Stored items from a collection:
------
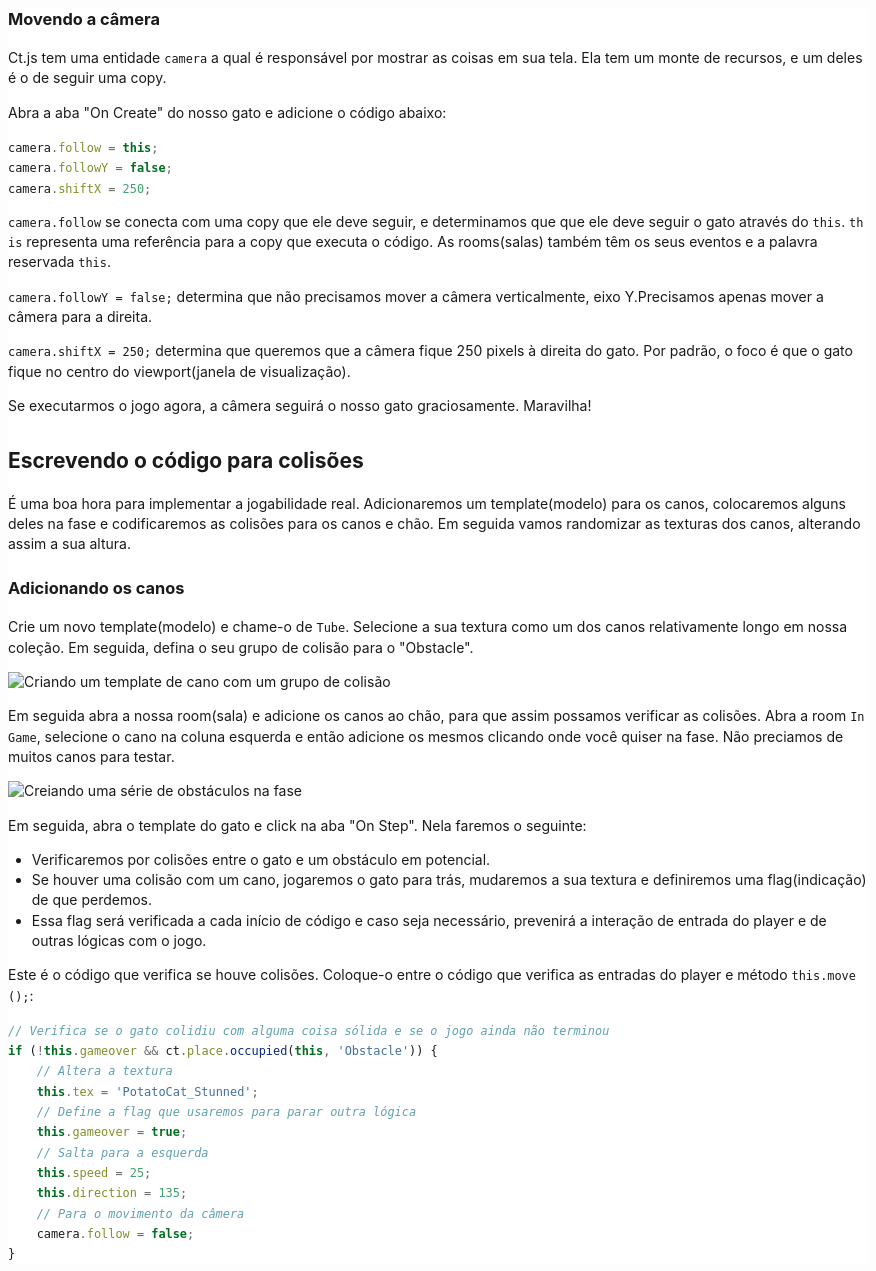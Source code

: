 ### Movendo a câmera

Ct.js tem uma entidade `camera` a qual é responsável por mostrar as coisas em sua tela. Ela tem um monte de recursos, e um deles é o de seguir uma copy.

Abra a aba "On Create" do nosso gato e adicione o código abaixo:

```js
camera.follow = this;
camera.followY = false;
camera.shiftX = 250;
```

`camera.follow` se conecta com uma copy que ele deve seguir, e determinamos que que ele deve seguir o gato através do `this`. `this` representa uma referência para a copy que executa o código. As rooms(salas) também têm os seus eventos e a palavra reservada `this`.

`camera.followY = false;` determina que não precisamos mover a câmera verticalmente, eixo Y.Precisamos apenas mover a câmera para a direita.

`camera.shiftX = 250;` determina que queremos que a câmera fique 250 pixels à direita do gato. Por padrão, o foco é que o gato fique no centro do viewport(janela de visualização).

Se executarmos o jogo agora, a câmera seguirá o nosso gato graciosamente. Maravilha!

## Escrevendo o código para colisões

É uma boa hora para implementar a jogabilidade real. Adicionaremos um template(modelo) para os canos, colocaremos alguns deles na fase e codificaremos as colisões para os canos e chão. Em seguida vamos randomizar as texturas dos canos, alterando assim a sua altura.

### Adicionando os canos

Crie um novo template(modelo) e chame-o de `Tube`. Selecione a sua textura como um dos canos relativamente longo em nossa coleção. Em seguida, defina o seu grupo de colisão para o "Obstacle".

![Criando um template de cano com um grupo de colisão](./../images/tutorials/tutJettyCat_18.png)

Em seguida abra a nossa room(sala) e adicione os canos ao chão, para que assim possamos verificar as colisões. Abra a room `InGame`, selecione o cano na coluna esquerda e então adicione os mesmos clicando onde você quiser na fase. Não preciamos de muitos canos para testar.

![Creiando uma série de obstáculos na fase](./../images/tutorials/tutJettyCat_19.png)

Em seguida, abra o template do gato e click na aba "On Step". Nela faremos o seguinte:

* Verificaremos por colisões entre o gato e um obstáculo em potencial.
* Se houver uma colisão com um cano, jogaremos o gato para trás, mudaremos a sua textura e definiremos uma flag(indicação) de que perdemos.
* Essa flag será verificada a cada início de código e caso seja necessário, prevenirá a interação de entrada do player e de outras lógicas com o jogo.

Este é o código que verifica se houve colisões. Coloque-o entre o código que verifica as entradas do player e método `this.move();`:

```js
// Verifica se o gato colidiu com alguma coisa sólida e se o jogo ainda não terminou
if (!this.gameover && ct.place.occupied(this, 'Obstacle')) {
    // Altera a textura
    this.tex = 'PotatoCat_Stunned';
    // Define a flag que usaremos para parar outra lógica
    this.gameover = true;
    // Salta para a esquerda
    this.speed = 25;
    this.direction = 135;
    // Para o movimento da câmera
    camera.follow = false;
}
```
------
**ASSIGNMENT**.
Search each line of the data above for "modelo", and copy the lines where it occurs.

**EXPECTED OUTPUT**.
É uma boa hora para implementar a jogabilidade real. Adicionaremos um template(modelo) para os canos, colocaremos alguns deles na fase e codificaremos as colisões para os canos e chão. Em seguida vamos randomizar as texturas dos canos, alterando assim a sua altura.
Crie um novo template(modelo) e chame-o de `Tube`. Selecione a sua textura como um dos canos relativamente longo em nossa coleção. Em seguida, defina o seu grupo de colisão para o "Obstacle".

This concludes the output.